Schell thought that the gamification hype was off base because those companies are applying a one-size-fits-all solution, and they are failing to consider the nuances in what motivates people. He believes game designers carefully study the psychology of seeking out pleasure and how it is different from avoiding pain. Done poorly, gamification can be as dumb as “chocofication,” or making vegetables sweet so kids will eat them.

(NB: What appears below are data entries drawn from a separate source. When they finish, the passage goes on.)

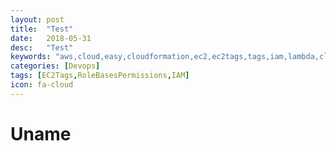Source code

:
 ```yaml
---
layout: post
title:  "Test"
date:   2018-05-31
desc:   "Test"
keywords: "aws,cloud,easy,cloudformation,ec2,ec2tags,tags,iam,lambda,cloudwatch,cloudtrail,rolebased,rolebasespermissions,ec2permissions,permissions,ec2policy,siwal,adobe,radcom,orange,automation"
categories: [Devops]
tags: [EC2Tags,RoleBasesPermissions,IAM]
icon: fa-cloud
---
```

# Uname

A good way for developers to entice gamers is to invite them to engage in plans, like figuring out how to reach goals in titles. But Schell worries about the mad rush into free-to-play games — not because it’s a good way to reach a wider audience. Rather, he worries about properly motivating players and distinguishing between work and play. When players want a game so much that they’re willing to pay $60 upfront, there’s nothing wrong with that. But if you create a free-to-play game and then create frustrating hurdles so that the player is forced to pay money in a microtransaction, then it becomes a pain. If you trick players into playing a game that forces them to pay, they may resent you and quit.
“People are willing to sacrifice to get into utopia,” Schell said. “Every single one of us is searching for utopia … . In utopia, you don’t screw people out of nickels and dimes.”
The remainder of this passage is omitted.